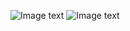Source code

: ![Image text](https://raw.githubusercontent.com/SueWinky/HOMEWORK-1/master/2017302580259/ping.png)
![Image text](https://raw.githubusercontent.com/SueWinky/HOMEWORK-1/master/2017302580259/tracert.png)
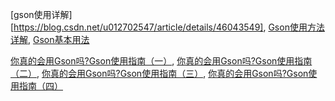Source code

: [gson使用详解][https://blog.csdn.net/u012702547/article/details/46043549],    [Gson使用方法详解](https://www.cnblogs.com/tony-yang-flutter/p/12350156.html),   [Gson基本用法](https://www.cnblogs.com/baiqiantao/p/7512336.html)

[你真的会用Gson吗?Gson使用指南（一）](https://www.jianshu.com/p/e740196225a4),   [你真的会用Gson吗?Gson使用指南（二）](https://www.jianshu.com/p/c88260adaf5e),   [你真的会用Gson吗?Gson使用指南（三）](https://www.jianshu.com/p/0e40a52c0063),   [你真的会用Gson吗?Gson使用指南（四）](https://www.jianshu.com/p/3108f1e44155)

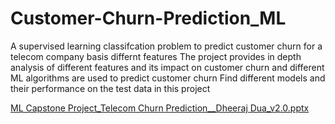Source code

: # Customer-Churn-Prediction_ML
A supervised learning classifcation problem to predict customer churn for a telecom company basis differnt features
The project provides in depth analysis of different features and its impact on customer churn and different ML algorithms are used to predict customer churn
Find different models and their performance on the test data in this project

[ML Capstone Project_Telecom Churn Prediction__Dheeraj Dua_v2.0.pptx](https://github.com/user-attachments/files/18232579/ML.Capstone.Project_Telecom.Churn.Prediction__Dheeraj.Dua_v2.0.pptx)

________________________________________

Within the data above, find the lines that contain the word "https" and copy each of them.

Task output
: ![Image text](https://raw.githubusercontent.com/SueWinky/HOMEWORK-1/master/2017302580259/ping.png)
![Image text](https://raw.githubusercontent.com/SueWinky/HOMEWORK-1/master/2017302580259/tracert.png)
: [gson使用详解][https://blog.csdn.net/u012702547/article/details/46043549],    [Gson使用方法详解](https://www.cnblogs.com/tony-yang-flutter/p/12350156.html),   [Gson基本用法](https://www.cnblogs.com/baiqiantao/p/7512336.html)
[你真的会用Gson吗?Gson使用指南（一）](https://www.jianshu.com/p/e740196225a4),   [你真的会用Gson吗?Gson使用指南（二）](https://www.jianshu.com/p/c88260adaf5e),   [你真的会用Gson吗?Gson使用指南（三）](https://www.jianshu.com/p/0e40a52c0063),   [你真的会用Gson吗?Gson使用指南（四）](https://www.jianshu.com/p/3108f1e44155)
[ML Capstone Project_Telecom Churn Prediction__Dheeraj Dua_v2.0.pptx](https://github.com/user-attachments/files/18232579/ML.Capstone.Project_Telecom.Churn.Prediction__Dheeraj.Dua_v2.0.pptx)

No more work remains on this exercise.